Records from a data source:
══════════
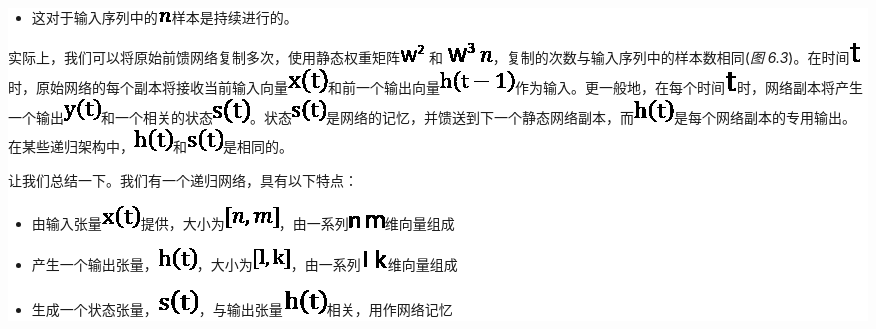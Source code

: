 +   这对于输入序列中的![](img/Formula_B16391_06_021.png)样本是持续进行的。

实际上，我们可以将原始前馈网络复制多次，使用静态权重矩阵![](img/Formula_B16391_06_052.png) 和 ![](img/Formula_B16391_06_053.png) ![](img/Formula_B16391_06_054.png)，复制的次数与输入序列中的样本数相同(*图 6.3*)。在时间![](img/Formula_B16391_06_056.png)时，原始网络的每个副本将接收当前输入向量![](img/Formula_B16391_06_057.png)和前一个输出向量![](img/Formula_B16391_06_058.png)作为输入。更一般地，在每个时间![](img/Formula_B16391_06_059.png)时，网络副本将产生一个输出![](img/Formula_B16391_06_060.png)和一个相关的状态![](img/Formula_B16391_06_061.png)。状态![](img/Formula_B16391_06_062.png)是网络的记忆，并馈送到下一个静态网络副本，而![](img/Formula_B16391_06_063.png)是每个网络副本的专用输出。在某些递归架构中，![](img/Formula_B16391_06_064.png)和![](img/Formula_B16391_06_065.png)是相同的。

让我们总结一下。我们有一个递归网络，具有以下特点：

+   由输入张量![](img/Formula_B16391_06_066.png)提供，大小为![](img/Formula_B16391_06_067.png)，由一系列![](img/Formula_B16391_06_068.png) ![](img/Formula_B16391_06_069.png)维向量组成

+   产生一个输出张量，![](img/Formula_B16391_06_070.png)，大小为![](img/Formula_B16391_06_071.png)，由一系列![](img/Formula_B16391_06_072.png) ![](img/Formula_B16391_06_073.png)维向量组成

+   生成一个状态张量，![](img/Formula_B16391_06_074.png)，与输出张量![](img/Formula_B16391_06_075.png)相关，用作网络记忆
══════════
Exercise prompt —
Each line above is to be duplicated exactly, and the pictures are to be omitted.

Response to this task —
Source code

: +   这对于输入序列中的![](img/Formula_B16391_06_021.png)样本是持续进行的。

实际上，我们可以将原始前馈网络复制多次，使用静态权重矩阵![](img/Formula_B16391_06_052.png) 和 ![](img/Formula_B16391_06_053.png) ![](img/Formula_B16391_06_054.png)，复制的次数与输入序列中的样本数相同(*图 6.3*)。在时间![](img/Formula_B16391_06_056.png)时，原始网络的每个副本将接收当前输入向量![](img/Formula_B16391_06_057.png)和前一个输出向量![](img/Formula_B16391_06_058.png)作为输入。更一般地，在每个时间![](img/Formula_B16391_06_059.png)时，网络副本将产生一个输出![](img/Formula_B16391_06_060.png)和一个相关的状态![](img/Formula_B16391_06_061.png)。状态![](img/Formula_B16391_06_062.png)是网络的记忆，并馈送到下一个静态网络副本，而![](img/Formula_B16391_06_063.png)是每个网络副本的专用输出。在某些递归架构中，![](img/Formula_B16391_06_064.png)和![](img/Formula_B16391_06_065.png)是相同的。

让我们总结一下。我们有一个递归网络，具有以下特点：

+   由输入张量![](img/Formula_B16391_06_066.png)提供，大小为![](img/Formula_B16391_06_067.png)，由一系列![](img/Formula_B16391_06_068.png) ![](img/Formula_B16391_06_069.png)维向量组成

+   产生一个输出张量，![](img/Formula_B16391_06_070.png)，大小为![](img/Formula_B16391_06_071.png)，由一系列![](img/Formula_B16391_06_072.png) ![](img/Formula_B16391_06_073.png)维向量组成

+   生成一个状态张量，![](img/Formula_B16391_06_074.png)，与输出张量![](img/Formula_B16391_06_075.png)相关，用作网络记忆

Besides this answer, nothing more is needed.